The Team Penske driver from Connecticut, will attempt to go back-to-back for Cup championships this year after becoming a two-time Cup champion last season. He took four wins on his way to his second title, in addition to winning the inaugural LA Clash at the Coliseum exhibition race at the start of the season, including the inaugural World Wide Technology Raceway Cup race and winning the Championship 4 race at Phoenix. The 2015 Daytona 500 winner earned his first Cup championship in 2018.
Harrison Burton, son of former NASCAR Cup Series driver and now NBC Sports commentator Jeff Burton, comes off his rookie season with only two-top 10’s with him struggling to be seen in his first campaign in the Cup Series. Driving for the famed Wood Brothers, who have a technical alliance with Team Penske, Burton will be expected to step up this season and deliver a more competitve performance.
Wet weather tyres
There is a whole roster of rule changes that aims to improve the racing and keep the cars on track. No more exciting is the addition of wet-weather tyres being permitted at several tracks of one mile or less including the LA Coliseum, Martinsville Speedway, New Hampshire Motor Speedway, North Wilkesboro Speedway, Phoenix Raceway, and Richmond Raceway.
Officials tested wet weather tyres at Martinsville’s 0.526-mile short track in March 2021 and June 2022. Windshield wipers will also be required on the cars for these tracks but only starting with the Phoenix Raceway race in March.
Road course races will no longer have mandatory caution periods during stage breaks. Instead, the race will continue under green at the stage break with stage points being given out as normal at the end of the stage-ending lap. With the removal of mandatory stage break cautions, this brings back the prospect of having entire green-flag races with only organic strategies influencing them.

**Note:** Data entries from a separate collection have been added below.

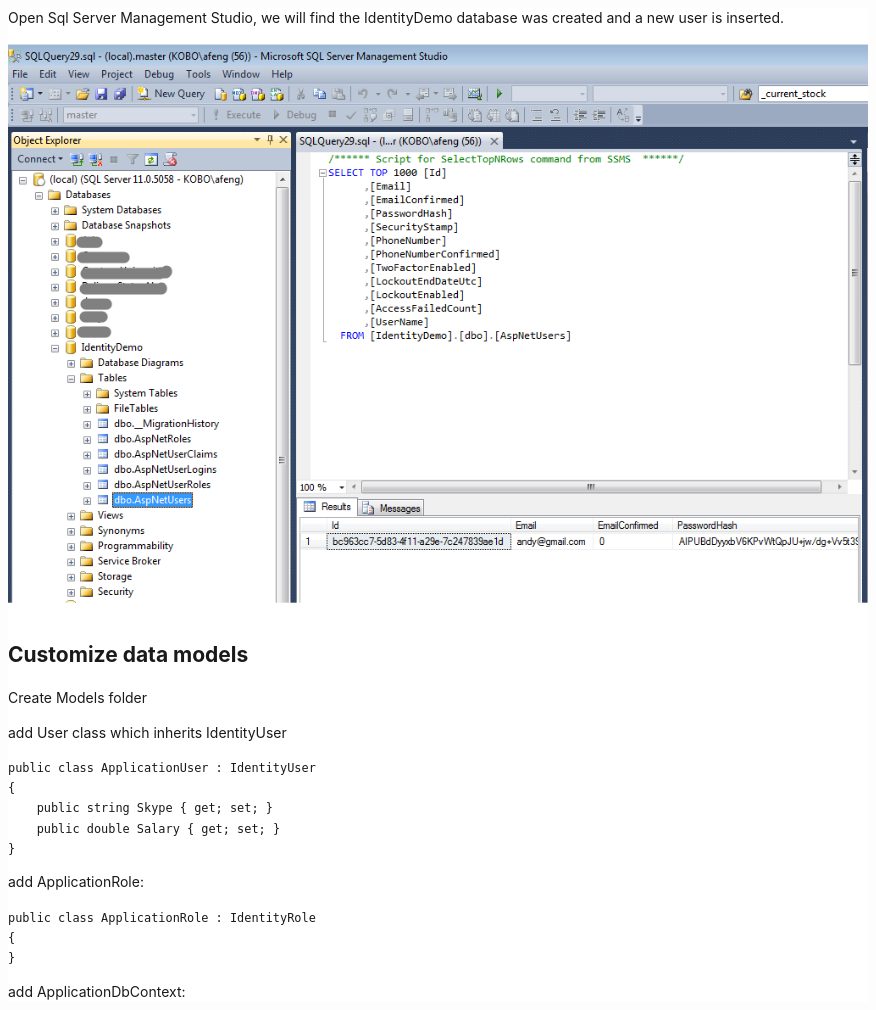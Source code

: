 Open Sql Server Management Studio, we will find the IdentityDemo database was created and a new user is inserted.

![](/images/20160604-add-identity-8.png)

## Customize data models ##

Create Models folder

add User class which inherits IdentityUser

	public class ApplicationUser : IdentityUser
    {
        public string Skype { get; set; }
        public double Salary { get; set; }
    }

add ApplicationRole:

    public class ApplicationRole : IdentityRole
    {
    }	

add ApplicationDbContext:
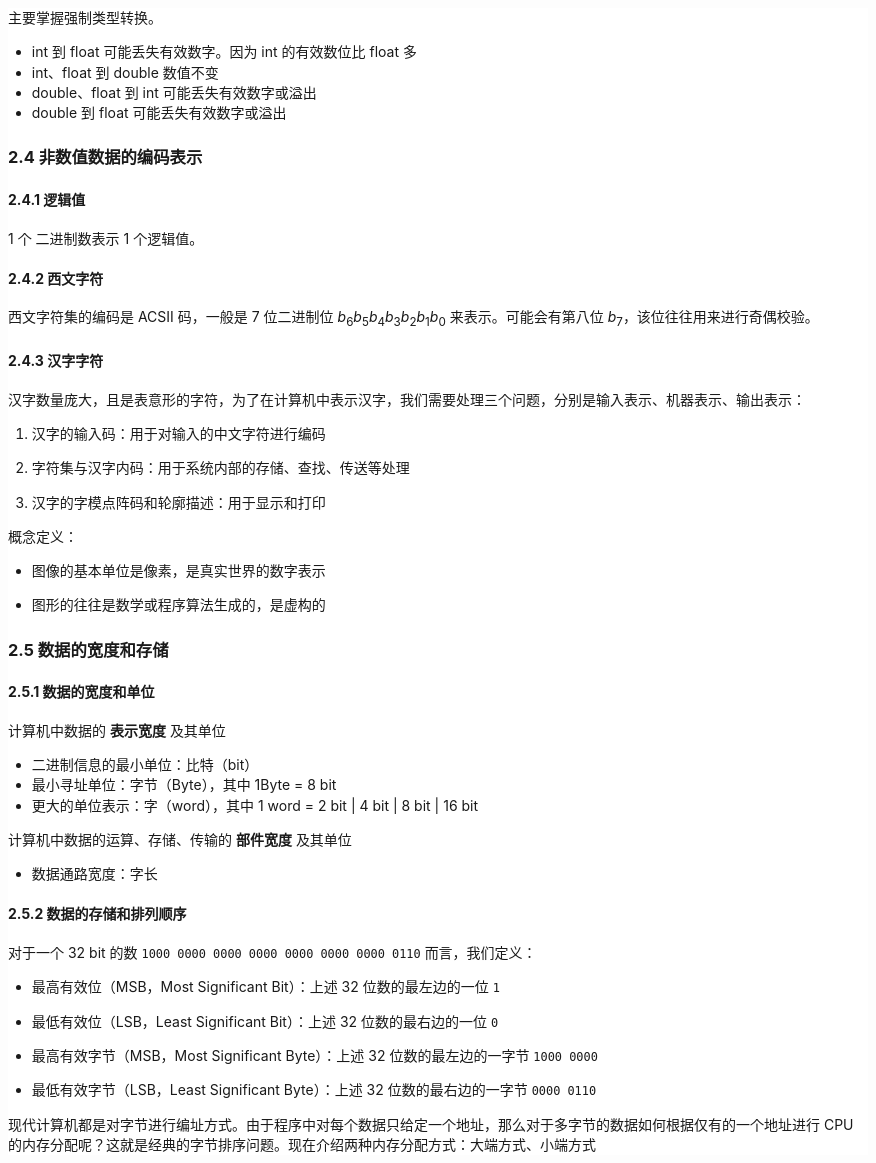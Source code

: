 主要掌握强制类型转换。

- int 到 float 可能丢失有效数字。因为 int 的有效数位比 float 多
- int、float 到 double 数值不变
- double、float 到 int 可能丢失有效数字或溢出
- double 到 float 可能丢失有效数字或溢出

### 2.4 非数值数据的编码表示

#### 2.4.1 逻辑值

1 个 二进制数表示 1 个逻辑值。

#### 2.4.2 西文字符

西文字符集的编码是 ACSII 码，一般是 7 位二进制位 $b_6b_5b_4b_3b_2b_1b_0$ 来表示。可能会有第八位 $b_7$，该位往往用来进行奇偶校验。

#### 2.4.3 汉字字符

汉字数量庞大，且是表意形的字符，为了在计算机中表示汉字，我们需要处理三个问题，分别是输入表示、机器表示、输出表示：

1. 汉字的输入码：用于对输入的中文字符进行编码

2. 字符集与汉字内码：用于系统内部的存储、查找、传送等处理

3. 汉字的字模点阵码和轮廓描述：用于显示和打印

概念定义：

  - 图像的基本单位是像素，是真实世界的数字表示

  - 图形的往往是数学或程序算法生成的，是虚构的

### 2.5 数据的宽度和存储

#### 2.5.1 数据的宽度和单位

计算机中数据的 **表示宽度** 及其单位

- 二进制信息的最小单位：比特（bit）
- 最小寻址单位：字节（Byte），其中 1Byte = 8 bit
- 更大的单位表示：字（word），其中 1 word = 2 bit | 4 bit | 8 bit | 16 bit

计算机中数据的运算、存储、传输的 **部件宽度** 及其单位

- 数据通路宽度：字长

#### 2.5.2 数据的存储和排列顺序

对于一个 32 bit 的数 `1000 0000 0000 0000 0000 0000 0000 0110` 而言，我们定义：

- 最高有效位（MSB，Most Significant Bit）：上述 32 位数的最左边的一位 `1`

- 最低有效位（LSB，Least Significant Bit）：上述 32 位数的最右边的一位 `0`

- 最高有效字节（MSB，Most Significant Byte）：上述 32 位数的最左边的一字节 `1000 0000`

- 最低有效字节（LSB，Least Significant Byte）：上述 32 位数的最右边的一字节 `0000 0110`

现代计算机都是对字节进行编址方式。由于程序中对每个数据只给定一个地址，那么对于多字节的数据如何根据仅有的一个地址进行 CPU 的内存分配呢？这就是经典的字节排序问题。现在介绍两种内存分配方式：大端方式、小端方式
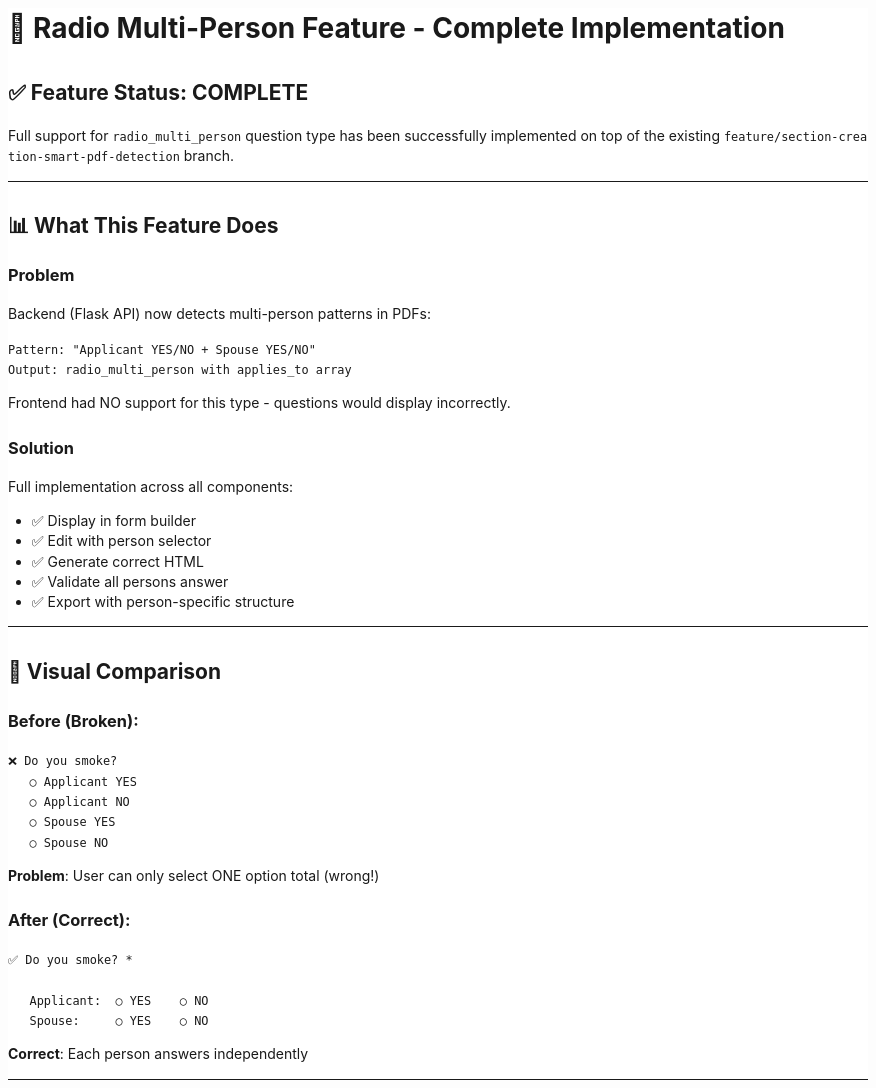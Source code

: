 # 🎯 Radio Multi-Person Feature - Complete Implementation

## ✅ Feature Status: COMPLETE

Full support for `radio_multi_person` question type has been successfully implemented on top of the existing `feature/section-creation-smart-pdf-detection` branch.

---

## 📊 What This Feature Does

### **Problem**
Backend (Flask API) now detects multi-person patterns in PDFs:
```
Pattern: "Applicant YES/NO + Spouse YES/NO"
Output: radio_multi_person with applies_to array
```

Frontend had NO support for this type - questions would display incorrectly.

### **Solution**
Full implementation across all components:
- ✅ Display in form builder
- ✅ Edit with person selector
- ✅ Generate correct HTML
- ✅ Validate all persons answer
- ✅ Export with person-specific structure

---

## 🎨 Visual Comparison

### **Before** (Broken):
```
❌ Do you smoke?
   ○ Applicant YES
   ○ Applicant NO
   ○ Spouse YES
   ○ Spouse NO
```
**Problem**: User can only select ONE option total (wrong!)

### **After** (Correct):
```
✅ Do you smoke? *
   
   Applicant:  ○ YES    ○ NO
   Spouse:     ○ YES    ○ NO
```
**Correct**: Each person answers independently

---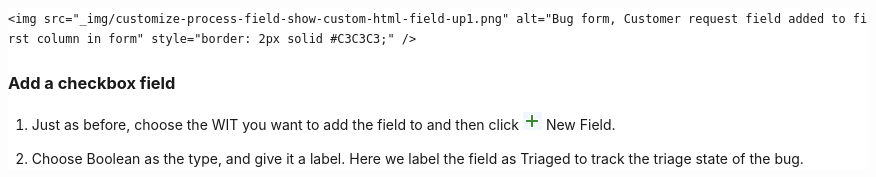 	<img src="_img/customize-process-field-show-custom-html-field-up1.png" alt="Bug form, Customer request field added to first column in form" style="border: 2px solid #C3C3C3;" />   

<a id="boolean-field">  </a>
### Add a checkbox field  

1. Just as before, choose the WIT you want to add the field to and then click ![add icon](../_img/icons/green_plus_icon.png) New Field.  

2. Choose Boolean as the type, and give it a label. Here we label the field as Triaged to track the triage state of the bug.  
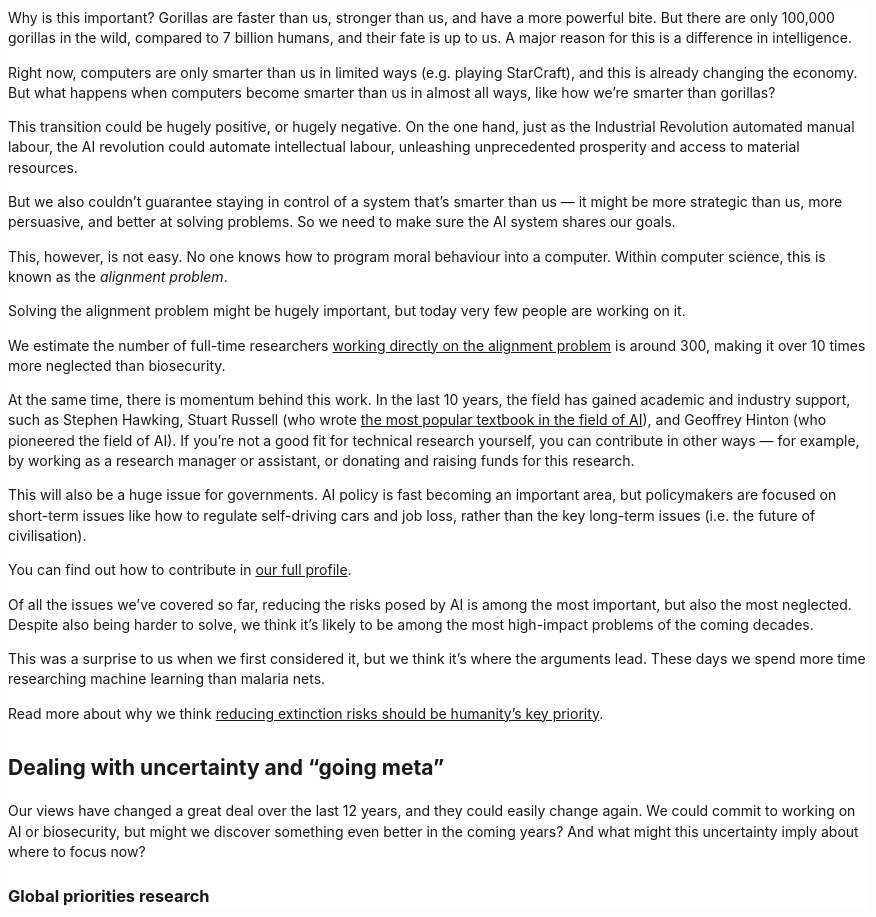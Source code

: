 Why is this important? Gorillas are faster than us, stronger than us, and have a more powerful bite. But there are only 100,000 gorillas in the wild, compared to 7 billion humans, and their fate is up to us. A major reason for this is a difference in intelligence.

Right now, computers are only smarter than us in limited ways (e.g. playing StarCraft), and this is already changing the economy. But what happens when computers become smarter than us in almost all ways, like how we’re smarter than gorillas?

This transition could be hugely positive, or hugely negative. On the one hand, just as the Industrial Revolution automated manual labour, the AI revolution could automate intellectual labour, unleashing unprecedented prosperity and access to material resources.

But we also couldn’t guarantee staying in control of a system that’s smarter than us — it might be more strategic than us, more persuasive, and better at solving problems. So we need to make sure the AI system shares our goals.

This, however, is not easy. No one knows how to program moral behaviour into a computer. Within computer science, this is known as the _alignment problem_.

Solving the alignment problem might be hugely important, but today very few people are working on it.

We estimate the number of full-time researchers [working directly on the alignment problem](https://80000hours.org/problem-profiles/artificial-intelligence/#neglectedness) is around 300, making it over 10 times more neglected than biosecurity.

At the same time, there is momentum behind this work. In the last 10 years, the field has gained academic and industry support, such as Stephen Hawking, Stuart Russell (who wrote [the most popular textbook in the field of AI](https://aima.cs.berkeley.edu/adoptions.html)), and Geoffrey Hinton (who pioneered the field of AI). If you’re not a good fit for technical research yourself, you can contribute in other ways — for example, by working as a research manager or assistant, or donating and raising funds for this research.

This will also be a huge issue for governments. AI policy is fast becoming an important area, but policymakers are focused on short-term issues like how to regulate self-driving cars and job loss, rather than the key long-term issues (i.e. the future of civilisation).

You can find out how to contribute in [our full profile](https://80000hours.org/problem-profiles/artificial-intelligence/#what-can-you-do-concretely-to-help).

Of all the issues we’ve covered so far, reducing the risks posed by AI is among the most important, but also the most neglected. Despite also being harder to solve, we think it’s likely to be among the most high-impact problems of the coming decades.

This was a surprise to us when we first considered it, but we think it’s where the arguments lead. These days we spend more time researching machine learning than malaria nets.

Read more about why we think [reducing extinction risks should be humanity’s key priority](https://80000hours.org/articles/existential-risk/).

## Dealing with uncertainty and “going meta”

Our views have changed a great deal over the last 12 years, and they could easily change again. We could commit to working on AI or biosecurity, but might we discover something even better in the coming years? And what might this uncertainty imply about where to focus now?

### Global priorities research
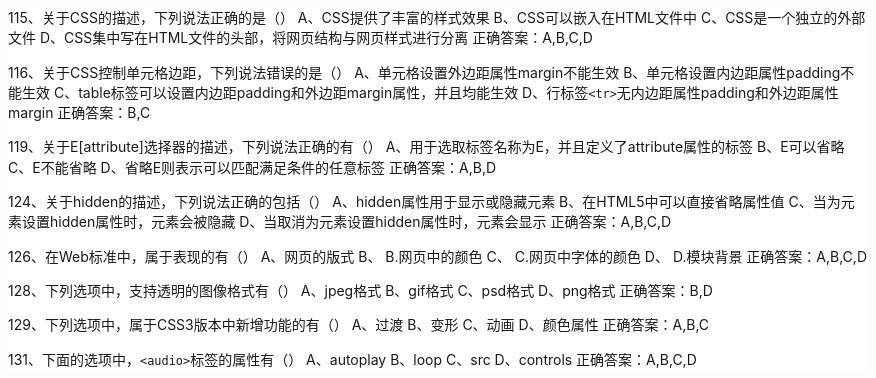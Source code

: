 115、关于CSS的描述，下列说法正确的是（）
A、CSS提供了丰富的样式效果
B、CSS可以嵌入在HTML文件中
C、CSS是一个独立的外部文件
D、CSS集中写在HTML文件的头部，将网页结构与网页样式进行分离
正确答案：A,B,C,D

116、关于CSS控制单元格边距，下列说法错误的是（）
A、单元格设置外边距属性margin不能生效
B、单元格设置内边距属性padding不能生效
C、table标签可以设置内边距padding和外边距margin属性，并且均能生效
D、行标签`<tr>`无内边距属性padding和外边距属性margin
正确答案：B,C

119、关于E[attribute]选择器的描述，下列说法正确的有（）
A、用于选取标签名称为E，并且定义了attribute属性的标签
B、E可以省略
C、E不能省略
D、省略E则表示可以匹配满足条件的任意标签
正确答案：A,B,D

124、关于hidden的描述，下列说法正确的包括（）
A、hidden属性用于显示或隐藏元素
B、在HTML5中可以直接省略属性值
C、当为元素设置hidden属性时，元素会被隐藏
D、当取消为元素设置hidden属性时，元素会显示
正确答案：A,B,C,D

126、在Web标准中，属于表现的有（）
A、网页的版式
B、 B.网页中的颜色
C、 C.网页中字体的颜色
D、 D.模块背景
正确答案：A,B,C,D

128、下列选项中，支持透明的图像格式有（）
A、jpeg格式
B、gif格式
C、psd格式
D、png格式
正确答案：B,D

129、下列选项中，属于CSS3版本中新增功能的有（）
A、过渡
B、变形
C、动画
D、颜色属性
正确答案：A,B,C

131、下面的选项中，`<audio>`标签的属性有（）
A、autoplay
B、loop
C、src
D、controls
正确答案：A,B,C,D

Loose wheels became a thorn in teams’ sides last season. Thankfully, there will no longer be any four-race crew chief suspensions for loose wheels. Instead, pass through penalties under green or being sent to the tail end of the longest line under yellow will be given out with however NASCAR have said: “If the wheel breaks free outside of pit road, the new rules guidelines mandate a two-lap penalty, plus a two-race suspension for two crew members.”
Drivers will now be able to choose which lane they restart on during races at superspeedways and dirt tracks. This adds Daytona International Speedway, Talladega Speedway, and the Bristol Dirt Race to the list of eligible tracks.
Hail Melon move
Ross Chastain’s “Hail Melon” move at Martinsville Speedway last season, where he wall-rided around turns three and four like it was an EA Sports NASCAR video game to gain enough positions to qualify for the championship 4 in Phoenix, has been clamped down by NASCAR due to safety concerns.
There will be a time penalty handed out to anyone who tries to make the move. Still, it became one of NASCAR’s most iconic moments in history becoming the most viewed moment of NASCAR in a matter of days via social media.
Little has changed to the playoff structure despite calls from fans to have it changed, such as cycling the championship 4 race destination, other than making it so that drivers will no longer be required to be in the top 30 in points to be eligible for the playoffs.
Damaged Vehicle Policy
Teams will now be see a seven-minute repair clock instead of five for working on the car on pit road under the damage vehicle policy.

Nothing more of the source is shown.